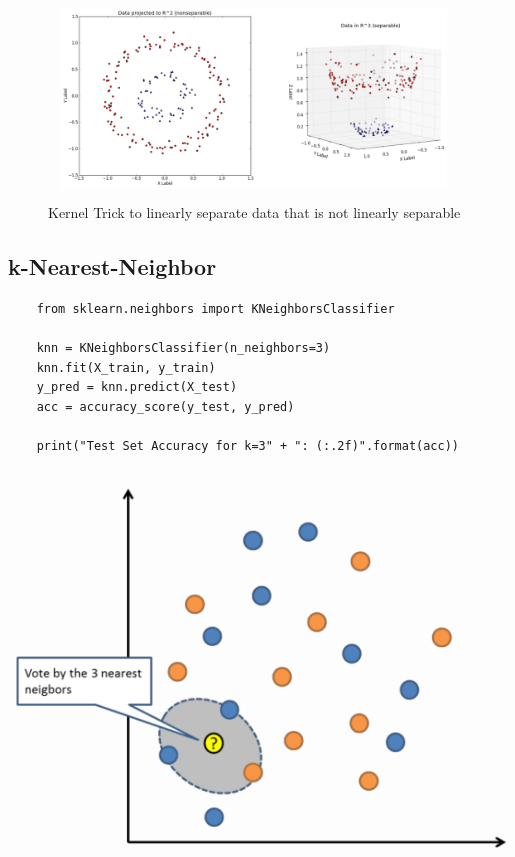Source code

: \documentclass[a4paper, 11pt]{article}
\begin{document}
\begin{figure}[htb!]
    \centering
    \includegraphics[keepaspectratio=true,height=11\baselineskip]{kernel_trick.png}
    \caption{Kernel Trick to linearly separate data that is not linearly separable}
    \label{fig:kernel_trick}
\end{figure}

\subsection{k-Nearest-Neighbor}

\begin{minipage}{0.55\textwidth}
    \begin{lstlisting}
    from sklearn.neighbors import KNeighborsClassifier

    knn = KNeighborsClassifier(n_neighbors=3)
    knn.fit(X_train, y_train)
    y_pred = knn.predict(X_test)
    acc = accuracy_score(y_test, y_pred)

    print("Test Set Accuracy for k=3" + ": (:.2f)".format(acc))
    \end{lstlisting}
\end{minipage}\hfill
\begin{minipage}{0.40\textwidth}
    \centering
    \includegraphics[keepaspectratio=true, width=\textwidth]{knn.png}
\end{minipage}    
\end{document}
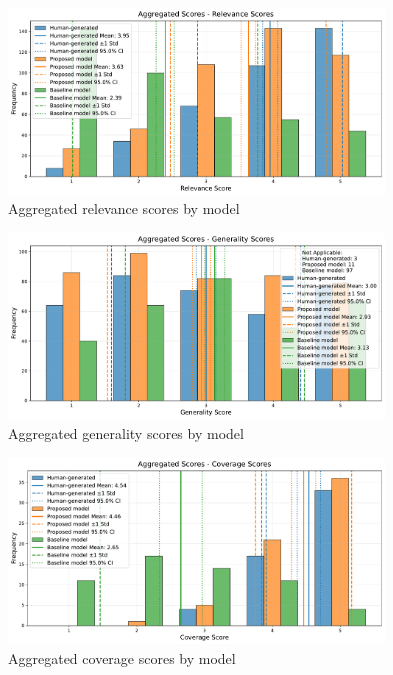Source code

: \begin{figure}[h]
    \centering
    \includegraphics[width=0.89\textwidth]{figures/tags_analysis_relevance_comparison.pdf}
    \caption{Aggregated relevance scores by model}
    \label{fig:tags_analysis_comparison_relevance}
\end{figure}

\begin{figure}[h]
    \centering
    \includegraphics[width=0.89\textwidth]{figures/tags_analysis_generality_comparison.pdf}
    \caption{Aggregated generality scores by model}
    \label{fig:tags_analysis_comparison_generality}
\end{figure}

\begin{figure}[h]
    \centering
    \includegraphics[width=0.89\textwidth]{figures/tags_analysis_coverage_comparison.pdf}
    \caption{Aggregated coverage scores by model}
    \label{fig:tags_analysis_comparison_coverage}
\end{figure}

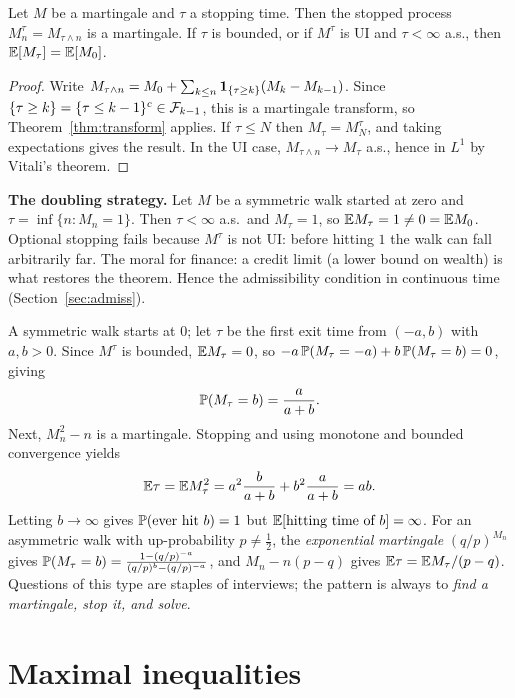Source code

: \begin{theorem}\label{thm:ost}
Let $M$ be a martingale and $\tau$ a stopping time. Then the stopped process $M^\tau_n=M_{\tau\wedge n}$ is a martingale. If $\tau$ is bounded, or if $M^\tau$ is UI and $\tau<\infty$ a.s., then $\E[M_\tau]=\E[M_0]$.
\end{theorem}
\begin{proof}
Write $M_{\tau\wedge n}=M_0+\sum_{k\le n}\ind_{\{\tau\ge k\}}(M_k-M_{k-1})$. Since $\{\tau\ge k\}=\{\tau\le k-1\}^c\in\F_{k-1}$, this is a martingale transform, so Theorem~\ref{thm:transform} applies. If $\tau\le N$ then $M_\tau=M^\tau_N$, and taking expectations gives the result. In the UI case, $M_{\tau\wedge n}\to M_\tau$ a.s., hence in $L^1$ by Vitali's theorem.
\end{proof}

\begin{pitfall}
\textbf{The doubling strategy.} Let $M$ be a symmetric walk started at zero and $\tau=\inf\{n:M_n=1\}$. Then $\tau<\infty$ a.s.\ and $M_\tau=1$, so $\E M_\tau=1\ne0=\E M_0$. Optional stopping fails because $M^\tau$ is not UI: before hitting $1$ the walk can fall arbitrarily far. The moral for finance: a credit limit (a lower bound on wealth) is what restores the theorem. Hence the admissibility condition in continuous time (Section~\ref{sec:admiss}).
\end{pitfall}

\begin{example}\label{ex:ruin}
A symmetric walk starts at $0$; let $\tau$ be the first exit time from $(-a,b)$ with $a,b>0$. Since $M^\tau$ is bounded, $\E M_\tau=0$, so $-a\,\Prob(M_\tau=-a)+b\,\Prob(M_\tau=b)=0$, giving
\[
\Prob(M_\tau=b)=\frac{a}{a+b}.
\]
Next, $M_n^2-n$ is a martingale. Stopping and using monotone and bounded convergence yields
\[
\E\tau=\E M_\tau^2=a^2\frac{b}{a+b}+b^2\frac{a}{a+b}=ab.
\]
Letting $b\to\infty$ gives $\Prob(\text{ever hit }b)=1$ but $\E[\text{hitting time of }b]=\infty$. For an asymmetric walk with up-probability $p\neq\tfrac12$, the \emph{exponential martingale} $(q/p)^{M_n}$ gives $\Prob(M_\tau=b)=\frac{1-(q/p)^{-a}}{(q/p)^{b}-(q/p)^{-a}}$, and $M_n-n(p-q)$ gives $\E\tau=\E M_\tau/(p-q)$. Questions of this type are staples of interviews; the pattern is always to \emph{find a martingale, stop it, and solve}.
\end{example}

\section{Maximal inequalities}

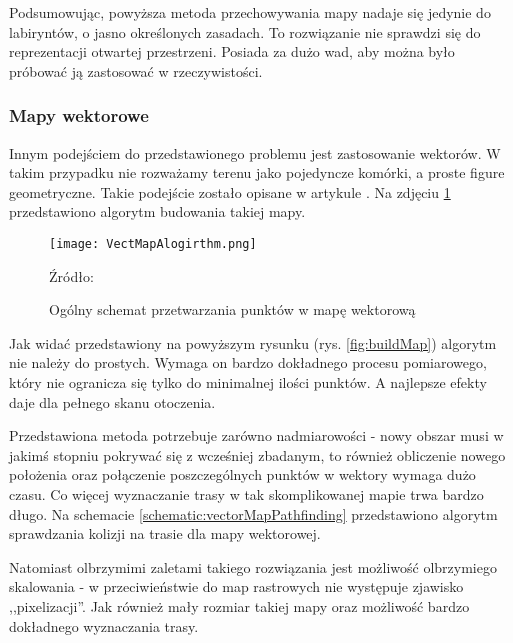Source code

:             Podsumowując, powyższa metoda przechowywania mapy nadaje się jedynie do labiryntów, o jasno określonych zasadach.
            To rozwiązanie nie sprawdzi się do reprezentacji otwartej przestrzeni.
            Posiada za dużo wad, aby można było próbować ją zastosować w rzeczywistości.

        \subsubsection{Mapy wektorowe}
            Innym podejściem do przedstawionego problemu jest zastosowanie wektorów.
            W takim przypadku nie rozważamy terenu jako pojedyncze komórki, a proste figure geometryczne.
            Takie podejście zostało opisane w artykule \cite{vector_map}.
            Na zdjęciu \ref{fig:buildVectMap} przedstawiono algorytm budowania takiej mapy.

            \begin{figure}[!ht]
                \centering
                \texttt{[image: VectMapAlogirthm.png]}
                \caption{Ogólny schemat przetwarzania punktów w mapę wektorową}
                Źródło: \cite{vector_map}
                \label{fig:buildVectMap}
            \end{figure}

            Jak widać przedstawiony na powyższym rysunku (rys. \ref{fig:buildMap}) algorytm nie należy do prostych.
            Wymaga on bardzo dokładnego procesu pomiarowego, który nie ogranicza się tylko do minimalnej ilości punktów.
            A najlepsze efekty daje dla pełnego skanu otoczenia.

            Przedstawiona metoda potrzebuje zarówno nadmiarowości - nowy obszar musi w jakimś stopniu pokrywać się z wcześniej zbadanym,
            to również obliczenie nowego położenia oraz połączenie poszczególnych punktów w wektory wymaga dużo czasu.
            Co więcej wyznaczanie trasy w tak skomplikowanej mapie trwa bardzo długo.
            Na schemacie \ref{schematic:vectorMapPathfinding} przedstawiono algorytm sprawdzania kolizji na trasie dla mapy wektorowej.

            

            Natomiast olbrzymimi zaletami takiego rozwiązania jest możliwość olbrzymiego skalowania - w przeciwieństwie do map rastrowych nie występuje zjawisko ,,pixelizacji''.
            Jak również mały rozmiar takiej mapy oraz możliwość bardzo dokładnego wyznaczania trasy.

+ + + + + + +

What you are asked to do: Total the lines of the data that include the word "buildVectMap", and give that total as the sole response.

Solution for this problem: 2